AVOID HIRING MISTAKE TO SAVE COST

The cost of a bad hire is steep, and it's not just the wasted salary that's expensive. Severance payments, training time, potential customer problems, and recruiting a replacement are all items that you'd prefer to leave out of your budget. Many experts estimate that the cost of a bad hire exceeds the annual salary of a position.

To prevent your company from making an expensive hiring mistake, it's important to have an intentional process for conducting interviews.


HOW TO CONDUCT A JOB INTERVIEW

Before you start searching for the perfect candidate, you need to spend some time thinking about the job. Think about previous people who have held the position and what skills, knowledge, and personal qualities made them successful or unsuccessful. Make a list of these factors and make sure that everyone involved with the selection process agrees that this is the criteria they are looking for.

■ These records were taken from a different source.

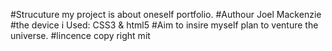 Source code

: #Strucuture
my project is about
oneself portfolio.
#Authour
Joel Mackenzie
#the device i Used:
 CSS3 & html5
#Aim
 to insire myself plan to venture the universe.
#lincence copy right
mit
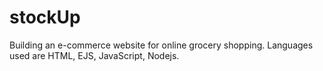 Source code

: # stockUp
Building an e-commerce website for online grocery shopping. Languages used are HTML, EJS, JavaScript, Nodejs.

It is important that everyone on the team is on the same page with what the objective is and what the job entails, otherwise a candidate will come in to interview with one person and then be asked completely different questions by the second person because the second person thinks the job is about something else completely.


DIFFERENT APPROACHES FOR INTERVIEW QUESTIONS

Fact-based or general questions "How many years did you work at [company x?]
Most interviews include some questions that clarify information listed on the candidate's resume.
“Why the candidate wants to pursue a job in a specific field or with your company” also fall into this category.

Situational or hypothetical questions "What would you do if you saw a coworker stealing from the company?"
Asking the candidate what he or she would do if placed in a certain situation is a situational question.

Stress questions "Why would we hire you? You have no experience."
Stress questions intentionally put the candidate in a stressful situation. The objective of these questions is to learn how the candidate reacts to stressful confrontation.

Behavioral questions "Tell me about a time when you initiated a project that resulted in increased productivity?"                 
The theory behind behavioral interviewing is that past performance is an excellent predictor of future performance. Instead of asking general questions, the interviewer asks for specific examples that demonstrate skills.